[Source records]
━━━━━━━━━━━━━━━━

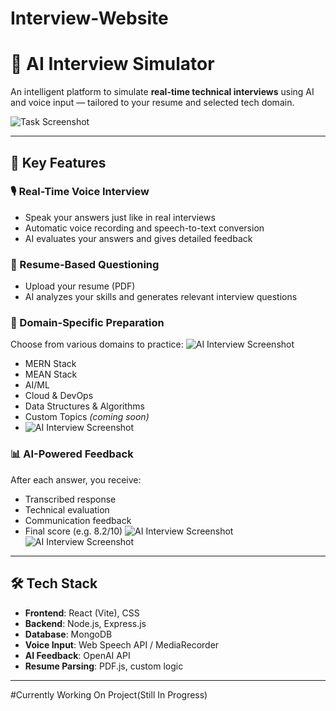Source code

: # Interview-Website
# 🤖 AI Interview Simulator

An intelligent platform to simulate **real-time technical interviews** using AI and voice input — tailored to your resume and selected tech domain.

![Task Screenshot](./Frontend/public/1.png)


---

## 🌟 Key Features

### 🎙️ Real-Time Voice Interview
- Speak your answers just like in real interviews
- Automatic voice recording and speech-to-text conversion
- AI evaluates your answers and gives detailed feedback

### 📂 Resume-Based Questioning
- Upload your resume (PDF)
- AI analyzes your skills and generates relevant interview questions

### 🧪 Domain-Specific Preparation
Choose from various domains to practice:
![AI Interview Screenshot](./Frontend/src/assets/ss/s6.png)
- MERN Stack  
- MEAN Stack  
- AI/ML  
- Cloud & DevOps  
- Data Structures & Algorithms  
- Custom Topics *(coming soon)*
- ![AI Interview Screenshot](./Frontend/src/assets/ss/s5.png)

### 📊 AI-Powered Feedback
After each answer, you receive:
- Transcribed response  
- Technical evaluation  
- Communication feedback  
- Final score (e.g. 8.2/10)
![AI Interview Screenshot](./Frontend/src/assets/ss/s4.png)
![AI Interview Screenshot](./Frontend/src/assets/ss/s2.png)
---

## 🛠 Tech Stack

- **Frontend**: React (Vite), CSS
- **Backend**: Node.js, Express.js
- **Database**: MongoDB
- **Voice Input**: Web Speech API / MediaRecorder
- **AI Feedback**: OpenAI API
- **Resume Parsing**: PDF.js, custom logic

---
#Currently Working On Project(Still In Progress)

━━━━━━━━━━━━━━━━

### What to work on
All the lines above must be written out exactly, without a single picture.

### Result of the task
Source code

: # Interview-Website
# 🤖 AI Interview Simulator

An intelligent platform to simulate **real-time technical interviews** using AI and voice input — tailored to your resume and selected tech domain.

![Task Screenshot](./Frontend/public/1.png)


---

## 🌟 Key Features

### 🎙️ Real-Time Voice Interview
- Speak your answers just like in real interviews
- Automatic voice recording and speech-to-text conversion
- AI evaluates your answers and gives detailed feedback

### 📂 Resume-Based Questioning
- Upload your resume (PDF)
- AI analyzes your skills and generates relevant interview questions

### 🧪 Domain-Specific Preparation
Choose from various domains to practice:
![AI Interview Screenshot](./Frontend/src/assets/ss/s6.png)
- MERN Stack  
- MEAN Stack  
- AI/ML  
- Cloud & DevOps  
- Data Structures & Algorithms  
- Custom Topics *(coming soon)*
- ![AI Interview Screenshot](./Frontend/src/assets/ss/s5.png)

### 📊 AI-Powered Feedback
After each answer, you receive:
- Transcribed response  
- Technical evaluation  
- Communication feedback  
- Final score (e.g. 8.2/10)
![AI Interview Screenshot](./Frontend/src/assets/ss/s4.png)
![AI Interview Screenshot](./Frontend/src/assets/ss/s2.png)
---

## 🛠 Tech Stack

- **Frontend**: React (Vite), CSS
- **Backend**: Node.js, Express.js
- **Database**: MongoDB
- **Voice Input**: Web Speech API / MediaRecorder
- **AI Feedback**: OpenAI API
- **Resume Parsing**: PDF.js, custom logic

---
#Currently Working On Project(Still In Progress)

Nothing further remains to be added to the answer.